*** Begin section ***
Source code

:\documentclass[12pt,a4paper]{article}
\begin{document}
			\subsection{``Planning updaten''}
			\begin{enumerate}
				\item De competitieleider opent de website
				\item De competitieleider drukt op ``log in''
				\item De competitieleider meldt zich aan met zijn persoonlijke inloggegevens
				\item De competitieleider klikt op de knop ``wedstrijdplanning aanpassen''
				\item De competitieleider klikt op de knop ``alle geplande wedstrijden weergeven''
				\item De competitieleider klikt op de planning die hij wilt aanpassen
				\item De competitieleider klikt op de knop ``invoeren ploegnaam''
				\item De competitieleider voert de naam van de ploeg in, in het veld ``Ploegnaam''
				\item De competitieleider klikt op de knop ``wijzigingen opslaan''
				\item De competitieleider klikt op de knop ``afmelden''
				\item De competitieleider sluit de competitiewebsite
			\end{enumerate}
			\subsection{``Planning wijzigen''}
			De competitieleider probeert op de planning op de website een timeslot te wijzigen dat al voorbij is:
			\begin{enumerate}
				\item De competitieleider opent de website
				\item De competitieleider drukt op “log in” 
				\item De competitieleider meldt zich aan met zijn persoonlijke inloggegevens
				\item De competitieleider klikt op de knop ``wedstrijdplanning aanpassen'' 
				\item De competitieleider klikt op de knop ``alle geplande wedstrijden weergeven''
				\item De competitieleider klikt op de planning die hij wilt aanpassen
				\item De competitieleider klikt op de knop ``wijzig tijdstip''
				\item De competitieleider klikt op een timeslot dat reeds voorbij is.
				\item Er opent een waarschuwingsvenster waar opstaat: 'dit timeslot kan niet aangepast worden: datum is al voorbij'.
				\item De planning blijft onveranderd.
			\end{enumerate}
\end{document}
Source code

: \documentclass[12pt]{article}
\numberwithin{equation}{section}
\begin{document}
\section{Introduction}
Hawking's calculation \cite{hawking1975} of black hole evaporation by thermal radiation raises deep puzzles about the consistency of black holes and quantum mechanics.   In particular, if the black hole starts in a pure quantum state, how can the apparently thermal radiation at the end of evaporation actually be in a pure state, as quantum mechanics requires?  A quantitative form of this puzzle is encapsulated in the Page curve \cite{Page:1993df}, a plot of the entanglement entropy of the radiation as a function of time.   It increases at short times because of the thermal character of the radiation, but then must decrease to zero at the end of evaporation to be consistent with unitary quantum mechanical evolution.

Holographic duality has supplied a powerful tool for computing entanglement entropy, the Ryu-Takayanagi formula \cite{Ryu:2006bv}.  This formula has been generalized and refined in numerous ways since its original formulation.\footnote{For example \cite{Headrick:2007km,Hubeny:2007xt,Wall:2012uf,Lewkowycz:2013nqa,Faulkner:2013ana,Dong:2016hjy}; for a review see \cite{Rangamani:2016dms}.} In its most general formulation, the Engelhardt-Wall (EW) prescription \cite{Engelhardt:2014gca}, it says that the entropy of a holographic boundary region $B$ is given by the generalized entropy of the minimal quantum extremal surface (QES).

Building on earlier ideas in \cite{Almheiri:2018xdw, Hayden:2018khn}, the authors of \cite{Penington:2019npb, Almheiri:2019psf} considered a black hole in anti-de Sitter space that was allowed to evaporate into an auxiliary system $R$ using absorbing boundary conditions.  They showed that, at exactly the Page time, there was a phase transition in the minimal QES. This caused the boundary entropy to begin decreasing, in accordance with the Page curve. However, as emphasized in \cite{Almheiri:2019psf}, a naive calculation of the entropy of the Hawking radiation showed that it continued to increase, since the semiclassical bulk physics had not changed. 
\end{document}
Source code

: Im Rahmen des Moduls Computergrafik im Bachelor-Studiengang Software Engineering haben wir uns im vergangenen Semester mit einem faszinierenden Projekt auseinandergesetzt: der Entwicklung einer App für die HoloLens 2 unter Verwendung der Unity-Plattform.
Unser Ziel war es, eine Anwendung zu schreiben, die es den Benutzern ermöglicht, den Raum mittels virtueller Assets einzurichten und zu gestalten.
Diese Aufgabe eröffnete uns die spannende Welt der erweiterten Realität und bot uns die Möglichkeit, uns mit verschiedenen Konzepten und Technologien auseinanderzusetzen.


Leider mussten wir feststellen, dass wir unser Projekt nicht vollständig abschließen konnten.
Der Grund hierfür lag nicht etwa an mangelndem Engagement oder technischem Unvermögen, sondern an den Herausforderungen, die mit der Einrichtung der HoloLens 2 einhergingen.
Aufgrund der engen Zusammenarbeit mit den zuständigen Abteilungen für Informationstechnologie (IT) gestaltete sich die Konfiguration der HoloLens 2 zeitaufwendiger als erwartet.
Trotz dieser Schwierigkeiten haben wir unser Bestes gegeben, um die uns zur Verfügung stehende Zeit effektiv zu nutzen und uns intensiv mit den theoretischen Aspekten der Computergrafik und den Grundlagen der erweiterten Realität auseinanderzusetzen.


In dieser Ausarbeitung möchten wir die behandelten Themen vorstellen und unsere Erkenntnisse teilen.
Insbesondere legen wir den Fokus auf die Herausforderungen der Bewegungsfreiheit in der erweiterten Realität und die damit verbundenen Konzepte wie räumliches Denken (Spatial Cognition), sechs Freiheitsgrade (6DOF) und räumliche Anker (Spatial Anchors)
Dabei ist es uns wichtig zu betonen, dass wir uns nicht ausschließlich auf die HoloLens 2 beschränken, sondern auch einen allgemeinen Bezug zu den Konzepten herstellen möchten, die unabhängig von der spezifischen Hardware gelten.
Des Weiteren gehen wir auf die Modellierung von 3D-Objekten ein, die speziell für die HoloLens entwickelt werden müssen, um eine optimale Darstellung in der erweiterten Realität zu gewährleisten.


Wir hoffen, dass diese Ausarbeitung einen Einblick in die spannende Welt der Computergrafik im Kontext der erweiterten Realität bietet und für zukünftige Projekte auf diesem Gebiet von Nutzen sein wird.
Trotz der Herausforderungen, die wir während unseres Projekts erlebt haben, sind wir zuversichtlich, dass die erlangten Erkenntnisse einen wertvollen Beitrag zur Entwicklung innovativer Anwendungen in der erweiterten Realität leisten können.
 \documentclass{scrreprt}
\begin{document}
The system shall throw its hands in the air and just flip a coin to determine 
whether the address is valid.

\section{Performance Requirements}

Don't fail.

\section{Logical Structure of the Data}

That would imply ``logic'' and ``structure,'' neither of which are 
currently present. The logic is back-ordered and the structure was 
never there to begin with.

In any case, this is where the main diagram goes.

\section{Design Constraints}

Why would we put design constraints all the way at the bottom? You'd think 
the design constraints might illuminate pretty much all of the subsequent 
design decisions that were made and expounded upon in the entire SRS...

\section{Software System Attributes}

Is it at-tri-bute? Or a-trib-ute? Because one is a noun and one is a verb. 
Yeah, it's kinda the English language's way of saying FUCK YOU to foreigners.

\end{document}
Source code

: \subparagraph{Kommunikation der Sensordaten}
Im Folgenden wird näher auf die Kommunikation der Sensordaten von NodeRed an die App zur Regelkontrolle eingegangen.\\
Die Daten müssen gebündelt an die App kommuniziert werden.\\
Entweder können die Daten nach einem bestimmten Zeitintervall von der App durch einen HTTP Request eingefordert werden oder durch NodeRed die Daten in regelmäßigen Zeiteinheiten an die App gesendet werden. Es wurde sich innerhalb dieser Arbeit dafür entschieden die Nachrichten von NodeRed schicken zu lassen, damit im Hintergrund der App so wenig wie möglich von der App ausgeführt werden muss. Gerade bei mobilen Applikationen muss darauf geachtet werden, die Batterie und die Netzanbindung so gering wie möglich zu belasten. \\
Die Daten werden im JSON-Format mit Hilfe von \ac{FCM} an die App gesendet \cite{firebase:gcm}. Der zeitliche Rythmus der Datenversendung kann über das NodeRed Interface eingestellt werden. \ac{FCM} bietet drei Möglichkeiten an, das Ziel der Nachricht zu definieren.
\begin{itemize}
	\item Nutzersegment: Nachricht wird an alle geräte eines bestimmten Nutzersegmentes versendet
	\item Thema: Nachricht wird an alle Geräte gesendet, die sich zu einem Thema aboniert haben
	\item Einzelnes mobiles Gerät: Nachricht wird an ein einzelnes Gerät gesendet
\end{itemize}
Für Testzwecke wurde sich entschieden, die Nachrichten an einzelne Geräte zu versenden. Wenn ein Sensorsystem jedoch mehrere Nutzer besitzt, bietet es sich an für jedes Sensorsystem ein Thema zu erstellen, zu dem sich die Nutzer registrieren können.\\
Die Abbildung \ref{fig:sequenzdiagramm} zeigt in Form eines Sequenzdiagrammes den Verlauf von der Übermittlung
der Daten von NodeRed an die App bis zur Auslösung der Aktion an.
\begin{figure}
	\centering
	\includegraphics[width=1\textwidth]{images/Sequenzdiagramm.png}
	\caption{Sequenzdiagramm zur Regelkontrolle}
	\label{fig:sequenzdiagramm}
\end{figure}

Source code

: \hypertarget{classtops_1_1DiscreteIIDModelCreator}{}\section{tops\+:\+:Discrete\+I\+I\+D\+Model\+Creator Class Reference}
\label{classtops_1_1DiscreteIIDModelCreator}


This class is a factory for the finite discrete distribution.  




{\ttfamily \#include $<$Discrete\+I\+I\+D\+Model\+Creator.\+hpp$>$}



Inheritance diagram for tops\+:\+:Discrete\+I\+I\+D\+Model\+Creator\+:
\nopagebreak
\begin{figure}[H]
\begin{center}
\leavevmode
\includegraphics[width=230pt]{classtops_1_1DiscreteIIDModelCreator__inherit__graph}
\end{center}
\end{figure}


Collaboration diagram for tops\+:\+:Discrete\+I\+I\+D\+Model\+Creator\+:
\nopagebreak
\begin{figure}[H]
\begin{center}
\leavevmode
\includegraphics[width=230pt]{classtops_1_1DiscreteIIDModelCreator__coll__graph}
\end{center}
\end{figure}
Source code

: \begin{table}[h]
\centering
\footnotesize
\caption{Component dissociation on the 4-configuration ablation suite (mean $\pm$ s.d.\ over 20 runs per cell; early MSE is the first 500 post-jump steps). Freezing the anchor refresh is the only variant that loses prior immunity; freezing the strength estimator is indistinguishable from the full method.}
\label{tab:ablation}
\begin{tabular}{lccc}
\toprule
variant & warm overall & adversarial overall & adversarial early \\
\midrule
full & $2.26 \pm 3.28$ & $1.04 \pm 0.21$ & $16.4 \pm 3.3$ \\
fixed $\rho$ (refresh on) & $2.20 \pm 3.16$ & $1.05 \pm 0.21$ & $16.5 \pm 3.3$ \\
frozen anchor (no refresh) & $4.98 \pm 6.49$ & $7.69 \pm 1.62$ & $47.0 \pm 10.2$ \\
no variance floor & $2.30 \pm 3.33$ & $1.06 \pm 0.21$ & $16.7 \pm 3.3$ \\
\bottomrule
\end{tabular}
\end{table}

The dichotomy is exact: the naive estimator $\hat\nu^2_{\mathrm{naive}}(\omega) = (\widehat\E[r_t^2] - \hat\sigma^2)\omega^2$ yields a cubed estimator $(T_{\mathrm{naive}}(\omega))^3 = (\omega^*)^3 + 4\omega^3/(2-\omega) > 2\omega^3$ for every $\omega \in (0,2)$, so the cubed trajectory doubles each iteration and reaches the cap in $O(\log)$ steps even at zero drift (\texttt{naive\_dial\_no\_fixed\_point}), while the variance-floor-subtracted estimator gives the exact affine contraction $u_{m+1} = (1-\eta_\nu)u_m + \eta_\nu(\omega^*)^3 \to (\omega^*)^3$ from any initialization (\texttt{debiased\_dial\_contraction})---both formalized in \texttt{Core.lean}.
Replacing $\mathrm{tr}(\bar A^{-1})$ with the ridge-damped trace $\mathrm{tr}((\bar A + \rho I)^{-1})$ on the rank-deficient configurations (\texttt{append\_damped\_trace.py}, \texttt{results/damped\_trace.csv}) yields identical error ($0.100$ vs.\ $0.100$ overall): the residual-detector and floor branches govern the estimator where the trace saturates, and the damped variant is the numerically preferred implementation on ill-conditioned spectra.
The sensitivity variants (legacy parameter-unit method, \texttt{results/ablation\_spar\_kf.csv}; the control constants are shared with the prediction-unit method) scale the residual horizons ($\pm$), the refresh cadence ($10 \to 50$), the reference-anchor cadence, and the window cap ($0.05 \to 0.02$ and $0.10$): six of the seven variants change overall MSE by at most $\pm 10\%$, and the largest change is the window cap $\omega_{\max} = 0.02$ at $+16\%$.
*** End section ***
[What you are asked to do]
Copy every line from the records above that contains the string "label".

[Solved problem]
	\label{fig:sequenzdiagramm}
\label{classtops_1_1DiscreteIIDModelCreator}
\label{tab:ablation}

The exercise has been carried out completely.